None hit 0xe2f2b4005fbf9874. That's expected: the construction is designed so that modeling it (which we've done, exactly) is the achievable goal, while inverting it is not. Note also that the check would accept any 31-byte preimage of the target, not a unique string — so "the password" isn't even unique. For this kind of lab, the deliverable is the validated model, and we have it.

The decoys

Two functions exist purely to burn analyst time, and naming them is part of the writeup:

• fcn.00001543 is a character-class checksum over the raw input: +3 for A–Z, +2 for a–z, +1 for 0–9, +4 otherwise, finishing with (7*len) ^ sum (0x15ca: 8*len - len, then xor). main stores its result at var_20ch and never reads it again. The strlen we saw in ltrace belongs here.
• fcn.000014da is a second 64-bit hash (state = 0x123456789abcdef0; per byte state += data[i]*((i+1)&0xff), then state ^= ror64(state,13)), compared against 0xdeadbeefcafebabe to print Lucky guess?. It sits entirely behind the jne 0x187a we proved is never taken — unreachable for any 31-byte input.

Recognizing these as dead weight is most of the difficulty rating. The live path is small once you see it; the binary's defense is making you prove that the scary-looking arithmetic and the second hash don't matter.

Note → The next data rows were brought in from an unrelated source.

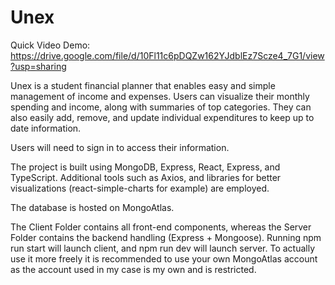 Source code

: # Unex

Quick Video Demo: https://drive.google.com/file/d/10Fl11c6pDQZw162YJdblEz7Scze4_7G1/view?usp=sharing 

Unex is a student financial planner that enables easy and simple management of income and expenses. Users can visualize their monthly 
spending and income, along with summaries of top categories. They can also easily add, remove, and update individual expenditures to keep 
up to date information. 

Users will need to sign in to access their information. 

The project is built using MongoDB, Express, React, Express, and TypeScript. Additional tools such as Axios, and libraries for better
visualizations (react-simple-charts for example) are employed.

The database is hosted on MongoAtlas. 

The Client Folder contains all front-end components, whereas the Server Folder contains the backend handling (Express + Mongoose). 
Running npm run start will launch client, and npm run dev will launch server. To actually use it more freely it is recommended to use 
your own MongoAtlas account as the account used in my case is my own and is restricted. 

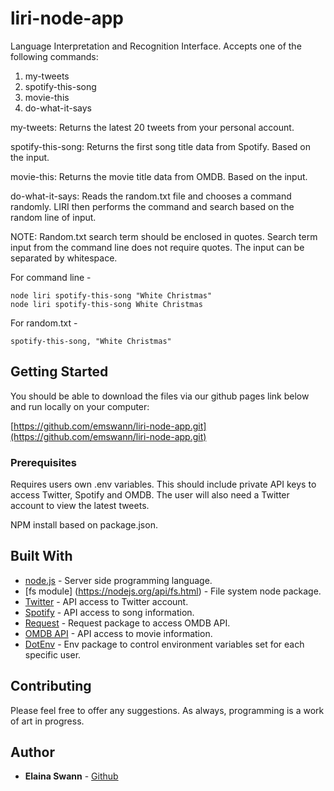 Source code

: # liri-node-app

Language Interpretation and Recognition Interface. Accepts one of the following commands:
  1) my-tweets
  2) spotify-this-song <song-title>
  3) movie-this <movie-title>
  4) do-what-it-says

my-tweets: Returns the latest 20 tweets from your personal account.

spotify-this-song: Returns the first song title data from Spotify. Based on the <song-title> input.

movie-this: Returns the movie title data from OMDB. Based on the <movie-title> input.

do-what-it-says: Reads the random.txt file and chooses a command randomly. LIRI then performs the command and search based on the random line of input.

NOTE: Random.txt search term should be enclosed in quotes. Search term input from the command line does not require quotes. The input can be separated by whitespace.

  For command line -

    node liri spotify-this-song "White Christmas" 
    node liri spotify-this-song White Christmas

  For random.txt -
  
    spotify-this-song, "White Christmas"


## Getting Started

You should be able to download the files via our github pages link below and run locally on your computer:

[https://github.com/emswann/liri-node-app.git](https://github.com/emswann/liri-node-app.git)

### Prerequisites

Requires users own .env variables. This should include private API keys to access Twitter, Spotify and OMDB. The user will also need a Twitter account to view the latest tweets.

NPM install based on package.json.

## Built With

* [node.js](https://nodejs.org/en/node.js) - Server side programming language.
* [fs module] (https://nodejs.org/api/fs.html) - File system node package.
* [Twitter](https://www.npmjs.com/package/twitter) - API access to Twitter account.
* [Spotify](https://www.npmjs.com/package/node-spotify-api) - API access to song information.
* [Request](https://www.npmjs.com/package/request) - Request package to access OMDB API.
* [OMDB API](http://www.omdbapi.com) - API access to movie information.
* [DotEnv](https://www.npmjs.com/package/dotenv) - Env package to control environment variables set for each specific user.

## Contributing

Please feel free to offer any suggestions. As always, programming is a work of art in progress.

## Author

* **Elaina Swann** - [Github](https://github.com/emswann)

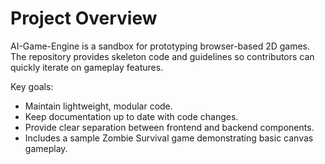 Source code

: # Project Overview

AI-Game-Engine is a sandbox for prototyping browser-based 2D games. The repository provides skeleton code and guidelines so contributors can quickly iterate on gameplay features.

Key goals:

- Maintain lightweight, modular code.
- Keep documentation up to date with code changes.
- Provide clear separation between frontend and backend components.
- Includes a sample Zombie Survival game demonstrating basic canvas
  gameplay.
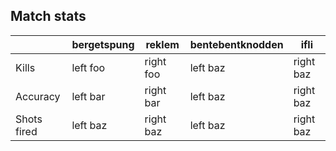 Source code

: ## Match stats

|             | bergetspung | reklem    | bentebentknodden | ifli      |
| ----------- | ----------- | --------- | ---------------- | --------- |
| Kills       | left foo    | right foo | left baz         | right baz |
| Accuracy    | left bar    | right bar | left baz         | right baz |
| Shots fired | left baz    | right baz | left baz         | right baz |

What the binary is, in one sentence

Evolving SBox is a hand-rolled keyed hash: a fixed Fisher-Yates S-box (seed 0xc0de1234abcdef01), a fixed 16-byte key derived from NotThePasswordLol, and an 8-round substitution-permutation over the 31-byte input where each byte is whitened, S-boxed, rotated, offset, and folded — with feedback — into a splitmix64-mixed 64-bit accumulator that must equal 0xe2f2b4005fbf9874. The "evolving" is real: the input buffer is overwritten every round, and the accumulator state chains every position to every other. The whole thing is reproducible in ~50 lines of Python, and that Python matches the binary bit-for-bit.

References & artefacts

• Target: Evolving SBox by 0xJam3z, crackmes.one (difficulty 5.0, Linux x86-64). Binary SHA-256 c1e78f2a0ba7a15d9bf6a563f0874656437112b617b94d42cd858e3e477ef665.
• Tools: radare2 5.x (-A, pdf), GNU gdb 14 (auxv-relative breakpoints under PIE), ltrace, rabin2, xxd, Python 3.
• Background reading (general, not solution): Sebastiano Vigna's splitmix64 (0x9e3779b97f4a7c15 / 0xbf58476d1ce4e5b9); Knuth's MMIX LCG multiplier 0x5851f42d4c957f2d; Fisher–Yates shuffle.
• Artefacts in the download tarball: the ELF (evolvingsbox), evolvingsbox.py (the port), verify.py and explore.py (the validations above), and gt.gdb (the ground-truth extractor).